Alle tante ragioni espresse partendo da altre ottiche (storica, sociale, urbanistica, economica), o alle tante ragioni che riguardano punti specifici (molto ad esempio ci sarebbe da dire sull’impiego di isolatori, non molto innovativi ma soprattutto molto costosi ed eccedenti in sicurezza per semplici palazzine a tre piani), la ragione più evidente, dalla prospettiva della cultura ingegneristica, è che il Progetto C.A.S.E. rappresenta un vero e proprio ritorno all’indietro. Per chi ha seguito l’evoluzione dell’Ingegneria degli ultimi 50-60 anni, non solo non è un progetto innovativo, ma è un esempio di rivoluzione culturale al negativo. Nasce da un’ideologia del “moderno” e della “dismisura” di 50 anni fa. Usa lo stesso linguaggio ingegneristico di allora, un linguaggio, che, a partire dalla fine degli anni ‘70, è stato superato dal linguaggio dell’”incertezza” e della “complessità”, espressione di un’ingegneria più umile, più responsabile, più attenta alle leggi della natura, alle regole della tutela e della conservazione, a ciò che può dare benessere e felicità a tutti, e cioè paesaggio, monumenti, attività produttive, e tutte le espressioni di una civiltà e di una cultura del territorio. Un ingegneria che non per questo è necessariamente inefficiente, anzi tutt’altro se si pensa che, con le tecnologie di allora, le abitazioni semipermanenti dopo il terremoto del Friuli furono costruite in 15 mesi, cioè solo sei mesi in più che a L’Aquila, senza invece lasciare tracce sul territorio.

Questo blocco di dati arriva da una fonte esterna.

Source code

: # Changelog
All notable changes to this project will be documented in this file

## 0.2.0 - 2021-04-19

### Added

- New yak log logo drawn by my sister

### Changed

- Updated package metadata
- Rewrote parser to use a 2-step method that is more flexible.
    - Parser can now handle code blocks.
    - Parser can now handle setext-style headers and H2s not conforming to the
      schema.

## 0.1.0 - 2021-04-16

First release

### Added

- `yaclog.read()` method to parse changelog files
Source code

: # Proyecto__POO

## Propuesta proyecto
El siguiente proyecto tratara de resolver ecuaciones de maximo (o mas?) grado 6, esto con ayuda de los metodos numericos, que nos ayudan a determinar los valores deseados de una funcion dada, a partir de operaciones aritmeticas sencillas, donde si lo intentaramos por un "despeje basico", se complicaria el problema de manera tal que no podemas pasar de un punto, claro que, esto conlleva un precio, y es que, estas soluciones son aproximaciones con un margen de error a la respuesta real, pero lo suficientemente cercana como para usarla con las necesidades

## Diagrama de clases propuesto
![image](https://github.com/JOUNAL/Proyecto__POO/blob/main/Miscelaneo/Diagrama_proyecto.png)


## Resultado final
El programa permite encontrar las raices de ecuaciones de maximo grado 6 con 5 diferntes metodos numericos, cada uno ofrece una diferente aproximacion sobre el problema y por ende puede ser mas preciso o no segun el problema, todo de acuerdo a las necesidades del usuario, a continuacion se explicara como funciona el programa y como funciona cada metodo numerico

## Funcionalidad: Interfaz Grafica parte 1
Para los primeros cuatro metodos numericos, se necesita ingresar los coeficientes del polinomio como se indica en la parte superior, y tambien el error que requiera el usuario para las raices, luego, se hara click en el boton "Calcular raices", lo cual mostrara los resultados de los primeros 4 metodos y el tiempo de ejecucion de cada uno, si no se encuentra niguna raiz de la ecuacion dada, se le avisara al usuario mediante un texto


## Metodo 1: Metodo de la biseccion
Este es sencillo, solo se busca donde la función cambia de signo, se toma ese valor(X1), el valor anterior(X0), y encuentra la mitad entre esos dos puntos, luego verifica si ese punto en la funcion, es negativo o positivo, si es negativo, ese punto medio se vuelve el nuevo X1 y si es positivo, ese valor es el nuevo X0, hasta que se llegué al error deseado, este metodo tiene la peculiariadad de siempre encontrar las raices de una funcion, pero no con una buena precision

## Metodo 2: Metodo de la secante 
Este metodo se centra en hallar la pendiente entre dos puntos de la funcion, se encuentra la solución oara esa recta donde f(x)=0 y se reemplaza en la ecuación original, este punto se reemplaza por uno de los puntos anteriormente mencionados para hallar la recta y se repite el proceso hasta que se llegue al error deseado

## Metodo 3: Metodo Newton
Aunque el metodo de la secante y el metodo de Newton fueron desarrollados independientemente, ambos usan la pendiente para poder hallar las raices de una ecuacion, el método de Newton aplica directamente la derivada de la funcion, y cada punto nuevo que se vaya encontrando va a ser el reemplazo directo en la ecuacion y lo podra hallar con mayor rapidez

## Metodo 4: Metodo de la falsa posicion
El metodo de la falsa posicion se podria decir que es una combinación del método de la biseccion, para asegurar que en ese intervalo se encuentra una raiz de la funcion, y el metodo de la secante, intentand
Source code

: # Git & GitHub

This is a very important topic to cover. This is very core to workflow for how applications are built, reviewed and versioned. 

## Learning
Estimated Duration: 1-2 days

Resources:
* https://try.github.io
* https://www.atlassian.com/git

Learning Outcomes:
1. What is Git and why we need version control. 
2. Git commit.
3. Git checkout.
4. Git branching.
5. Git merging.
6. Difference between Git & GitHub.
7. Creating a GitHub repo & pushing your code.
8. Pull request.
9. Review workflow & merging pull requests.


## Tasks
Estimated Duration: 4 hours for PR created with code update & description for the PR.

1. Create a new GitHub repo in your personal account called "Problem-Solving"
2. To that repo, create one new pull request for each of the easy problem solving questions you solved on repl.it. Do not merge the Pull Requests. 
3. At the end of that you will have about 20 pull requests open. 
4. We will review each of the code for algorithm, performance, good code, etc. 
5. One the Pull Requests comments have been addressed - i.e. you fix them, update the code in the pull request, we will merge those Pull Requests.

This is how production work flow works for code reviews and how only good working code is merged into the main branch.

Il Progetto C.A.S.E. è un ritorno all’ingegneria che rimuove l’idea di complessità, all’ingegneria violenta, prepotente, aggressiva, senza freni, che vede un nemico nella natura, autorefenziale, che si muove con destrezza violando leggi e regolamenti, è un ritorno all’ingegneria dei miracoli, dei grandi numeri, dell’onnipotenza, che persegue interessi e vantaggi aziendali, incollata al presente, senza memoria, che non conosce il normale scorrere del tempo, che ignora l’interesse collettivo, che esprime energia e vitalità per nascondere la povertà culturale (e naturalmente i sottostanti interessi) e che per apparire al passo coi tempi, usa tutte le parole dell’avversario (“rispetto del territorio”, “ecosostenibilità”, persino “economicità” e “risparmio di suolo”) per svuotarne la carica critica.
Un’ingegneria che è una minaccia per il nostro paese, come appunto questo libro dimostra.